_EXERCISE_
For the records below, say how many lines contain the string "Stockmark". Give no other text.

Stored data
*** Begin section ***
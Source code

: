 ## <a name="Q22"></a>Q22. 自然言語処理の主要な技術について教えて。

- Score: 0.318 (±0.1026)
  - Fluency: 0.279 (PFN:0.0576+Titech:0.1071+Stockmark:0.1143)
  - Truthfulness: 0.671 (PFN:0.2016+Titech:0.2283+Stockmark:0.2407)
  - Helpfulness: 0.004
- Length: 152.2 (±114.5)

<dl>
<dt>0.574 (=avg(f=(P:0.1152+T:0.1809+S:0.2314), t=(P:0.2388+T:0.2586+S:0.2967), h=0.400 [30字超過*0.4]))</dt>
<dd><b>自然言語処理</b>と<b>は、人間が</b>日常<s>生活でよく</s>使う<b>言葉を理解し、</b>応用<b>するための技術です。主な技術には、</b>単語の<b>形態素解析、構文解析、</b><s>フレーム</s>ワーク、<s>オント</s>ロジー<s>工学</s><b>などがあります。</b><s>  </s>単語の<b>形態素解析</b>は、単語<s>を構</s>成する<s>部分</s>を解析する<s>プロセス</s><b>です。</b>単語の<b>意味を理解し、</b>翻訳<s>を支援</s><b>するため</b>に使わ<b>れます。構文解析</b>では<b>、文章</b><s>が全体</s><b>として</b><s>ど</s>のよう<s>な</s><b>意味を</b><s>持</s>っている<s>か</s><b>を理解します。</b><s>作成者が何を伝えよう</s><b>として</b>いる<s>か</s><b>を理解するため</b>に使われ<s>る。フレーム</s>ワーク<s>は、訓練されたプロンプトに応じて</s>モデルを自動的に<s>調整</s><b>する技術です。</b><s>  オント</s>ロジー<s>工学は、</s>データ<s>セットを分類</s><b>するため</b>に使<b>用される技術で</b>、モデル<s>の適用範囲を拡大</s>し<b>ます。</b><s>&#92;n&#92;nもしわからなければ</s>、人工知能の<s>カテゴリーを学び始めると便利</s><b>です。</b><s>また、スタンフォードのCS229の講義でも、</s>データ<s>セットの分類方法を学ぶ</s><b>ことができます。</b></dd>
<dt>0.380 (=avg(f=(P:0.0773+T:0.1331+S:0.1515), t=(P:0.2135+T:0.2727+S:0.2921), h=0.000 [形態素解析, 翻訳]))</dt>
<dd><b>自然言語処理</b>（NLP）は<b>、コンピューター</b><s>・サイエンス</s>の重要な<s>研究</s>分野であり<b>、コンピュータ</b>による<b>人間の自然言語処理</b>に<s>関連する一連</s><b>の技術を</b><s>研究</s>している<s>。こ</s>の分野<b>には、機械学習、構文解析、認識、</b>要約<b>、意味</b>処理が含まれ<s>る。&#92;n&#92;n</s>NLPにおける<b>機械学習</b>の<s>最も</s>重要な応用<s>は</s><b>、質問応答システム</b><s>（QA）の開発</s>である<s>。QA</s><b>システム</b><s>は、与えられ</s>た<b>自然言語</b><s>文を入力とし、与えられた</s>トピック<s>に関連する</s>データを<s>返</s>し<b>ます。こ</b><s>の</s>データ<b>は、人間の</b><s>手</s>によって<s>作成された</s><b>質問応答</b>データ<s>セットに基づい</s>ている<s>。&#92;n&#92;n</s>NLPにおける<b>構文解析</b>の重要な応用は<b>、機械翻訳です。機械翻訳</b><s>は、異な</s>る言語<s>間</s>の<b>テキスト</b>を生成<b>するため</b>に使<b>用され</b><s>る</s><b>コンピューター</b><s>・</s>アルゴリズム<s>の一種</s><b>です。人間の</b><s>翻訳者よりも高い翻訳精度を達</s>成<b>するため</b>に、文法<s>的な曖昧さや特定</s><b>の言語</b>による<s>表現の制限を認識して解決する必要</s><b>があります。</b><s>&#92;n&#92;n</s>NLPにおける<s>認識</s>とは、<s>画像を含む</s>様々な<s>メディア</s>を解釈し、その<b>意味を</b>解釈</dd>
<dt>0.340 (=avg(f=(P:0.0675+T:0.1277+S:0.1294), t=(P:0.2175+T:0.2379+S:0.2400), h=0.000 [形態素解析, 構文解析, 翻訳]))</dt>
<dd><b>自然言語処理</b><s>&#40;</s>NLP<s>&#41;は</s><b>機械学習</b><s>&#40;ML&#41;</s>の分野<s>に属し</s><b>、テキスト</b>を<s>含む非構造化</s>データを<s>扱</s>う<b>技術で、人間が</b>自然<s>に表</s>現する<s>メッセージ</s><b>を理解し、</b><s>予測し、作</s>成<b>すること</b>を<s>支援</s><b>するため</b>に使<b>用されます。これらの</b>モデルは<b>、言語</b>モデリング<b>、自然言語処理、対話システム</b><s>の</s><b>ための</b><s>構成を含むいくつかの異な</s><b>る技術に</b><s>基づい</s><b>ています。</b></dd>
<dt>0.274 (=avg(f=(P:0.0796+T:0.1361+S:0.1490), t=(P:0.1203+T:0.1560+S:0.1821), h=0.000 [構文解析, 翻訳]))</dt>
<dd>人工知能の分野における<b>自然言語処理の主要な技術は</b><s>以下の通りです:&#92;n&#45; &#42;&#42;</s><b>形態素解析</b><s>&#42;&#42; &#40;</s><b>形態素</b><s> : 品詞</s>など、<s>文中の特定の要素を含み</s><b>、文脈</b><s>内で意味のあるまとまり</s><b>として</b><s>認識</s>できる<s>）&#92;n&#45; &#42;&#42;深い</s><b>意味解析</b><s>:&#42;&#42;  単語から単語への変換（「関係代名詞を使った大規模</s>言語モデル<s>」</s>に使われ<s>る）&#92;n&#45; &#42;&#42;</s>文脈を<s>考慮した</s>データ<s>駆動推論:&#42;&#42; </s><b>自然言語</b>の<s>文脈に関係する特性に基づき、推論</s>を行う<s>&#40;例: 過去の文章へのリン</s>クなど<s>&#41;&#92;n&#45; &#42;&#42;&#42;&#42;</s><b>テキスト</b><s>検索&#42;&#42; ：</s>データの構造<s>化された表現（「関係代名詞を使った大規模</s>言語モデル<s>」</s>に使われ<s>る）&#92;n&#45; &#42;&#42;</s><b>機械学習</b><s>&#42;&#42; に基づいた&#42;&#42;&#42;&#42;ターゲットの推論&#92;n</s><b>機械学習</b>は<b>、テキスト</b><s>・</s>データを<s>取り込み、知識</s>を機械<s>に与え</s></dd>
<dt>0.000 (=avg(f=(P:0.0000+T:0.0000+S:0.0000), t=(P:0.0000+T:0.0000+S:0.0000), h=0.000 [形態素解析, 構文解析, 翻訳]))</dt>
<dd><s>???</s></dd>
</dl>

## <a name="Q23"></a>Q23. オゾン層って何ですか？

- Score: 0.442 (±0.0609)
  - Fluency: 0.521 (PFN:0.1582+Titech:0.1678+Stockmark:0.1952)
*** End section ***
_RESULT FOR THIS EXERCISE_
3